Detenidos en Mauritania catorce activistas por participar en una «reunión no autorizada» y «promover el laicismo»

Las fuerzas de seguridad de Mauritania han detenido durante los últimos días a catorce activistas por participar en una «reunión no autorizada» en la capital del país, Nuakchot, y «promover el laicismo«, según han denunciado varias ONG.

Las autoridades arrestaron el 13 de febrero a los catorce activistas, todos ellos miembros de la Alianza para la Refundación del Estado Mauritano, en la vivienda de Mekfula Mint Brahim, miembro de la organización y presidenta de Por Una Mauritania Verde y Democrática, fundada en 2009 y dedicada a proyectos de empoderamiento de la mujer en zonas rurales.

Si bien todos ellos fueron posteriormente liberados bajo fianza un día después, volvieron a ser arrestados el 18 de febrero. Cuatro de ellos han vuelto a ser liberados bajo fianza, mientras que los otros diez permanecen bajo arresto.

Los otros nueve activistas que permanecen detenidos junto a Mint Brahim son Mini Brahim, Cheijani Cheij, Abderahmane Hadad, Ahmed Mohamed Mojtar, Ahmedu Nafi, Uzmani Bubacar, Ahmed Amar, Mohamed Haida y Mohamed Val Isaac. Entre los liberados bajo fianza está Aminetu Mint el Moctar, presidenta de la Asociación de Mujeres Cabezas de Familia.

Según la ONG Front Line Defenders, todos ellos han sido acusados de pertenecer a un grupo que promueve el laicismo, si bien no se han presentado cargos contra ellos ni han sido presentados ante un juez. La organización ha expresado su «profunda preocupación» por lo que ha descrito como «arrestos arbitrarios».

Por su parte, el director regional adjunto de Amnistía Internacional para África Occidental y Central, Marceau Sivieude, ha resaltado que «el arresto de la activista Mekfula Mint Brahim y otras nueve personas es un signo negativo en un país en el que las nuevas autoridades prometieron recientemente romper con un pasado brutal en materia de Derechos Humanos».

«Las autoridades no deben buscar reprimir la libertad de expresión y de reunión pacífica. Por el contrario, deberían escuchar a todas y todos y dejar que la diversidad de opiniones sea expresada de forma pacífica», ha manifestado.
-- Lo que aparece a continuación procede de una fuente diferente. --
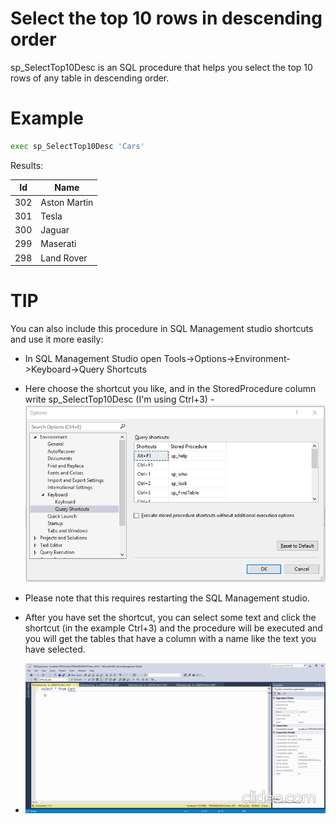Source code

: # Select the top 10 rows in descending order

sp_SelectTop10Desc is an SQL procedure that helps you select the top 10 rows of any table in descending order.

# Example

```sh
exec sp_SelectTop10Desc 'Cars'
```

Results:

| Id  | Name         |
| --- | ------------ |
| 302 | Aston Martin |
| 301 | Tesla        |
| 300 | Jaguar       |
| 299 | Maserati     |
| 298 | Land Rover   |

# TIP

You can also include this procedure in SQL Management studio shortcuts and use it more easily:

- In SQL Management Studio open Tools->Options->Environment->Keyboard->Query Shortcuts

- Here choose the shortcut you like, and in the StoredProcedure column write sp_SelectTop10Desc (I'm using Ctrl+3) -![shortcustsExample](https://raw.githubusercontent.com/stevcooo/SQL/master/Resources/sqlQueryShortcuts.png)

- Please note that this requires restarting the SQL Management studio.

- After you have set the shortcut, you can select some text and click the shortcut (in the example Ctrl+3) and the procedure will be executed and you will get the tables that have a column with a name like the text you have selected.

- ![sample](https://raw.githubusercontent.com/stevcooo/SQL/master/Resources/selecttTop10.gif)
En este sentido, Sivieude ha recalcado que «los mauritanos tienen derecho a participar en un debate libre sobre las cuestiones de interés público en el país». «Esto no debe dar lugar al arresto arbitrario de voces disidentes. Estas personas deben ser liberadas inmediatamente y sin condiciones o ser inculpadas de forma oficial», ha zanjado.

Durante esta misma semana, el aparato judicial mauritano ha puesto fin a los procesos contra tres importantes opositores, incluidos el empresario Mohamed Bumatu –primo del expresidente Mohamed Uld Abdelaziz– y Mustafá Limam Chafi, quien fue asesor del expresidente de Burkina Faso Blaise Compaoré, según la emisora Radio France Internationale.

Mohamed Uld Cheij Mohamed Ahmed, conocido como Uld Ghazuani, ha prometido una mejora de la situación de los Derechos Humanos en el país tras acceder al cargo en sustitución de Uld Abdelaziz tras imponerse en las elecciones presidenciales celebradas el 22 de junio de 2019.

Uld Ghazuani, hasta entonces ministro de Defensa del país, concurrió a las urnas como ‘delfín’ de Uld Abdelaziz dado que él ya había llegado al límite de dos mandatos. De esta forma, Mauritania concretó su primera experiencia de transición democrática desde la independencia del país, aliado de Occidente y bisagra entre el Magreb y el Sahel.

El país, denunciado por numerosas ONG por el mal estado de la situación de los Derechos Humanos, hace frente a una difícil situación económica, recrudecida por la falta de tierra cultivable y por una corrupción muy extendida. La situación tiene un impacto especialmente grave sobre niños y mujeres.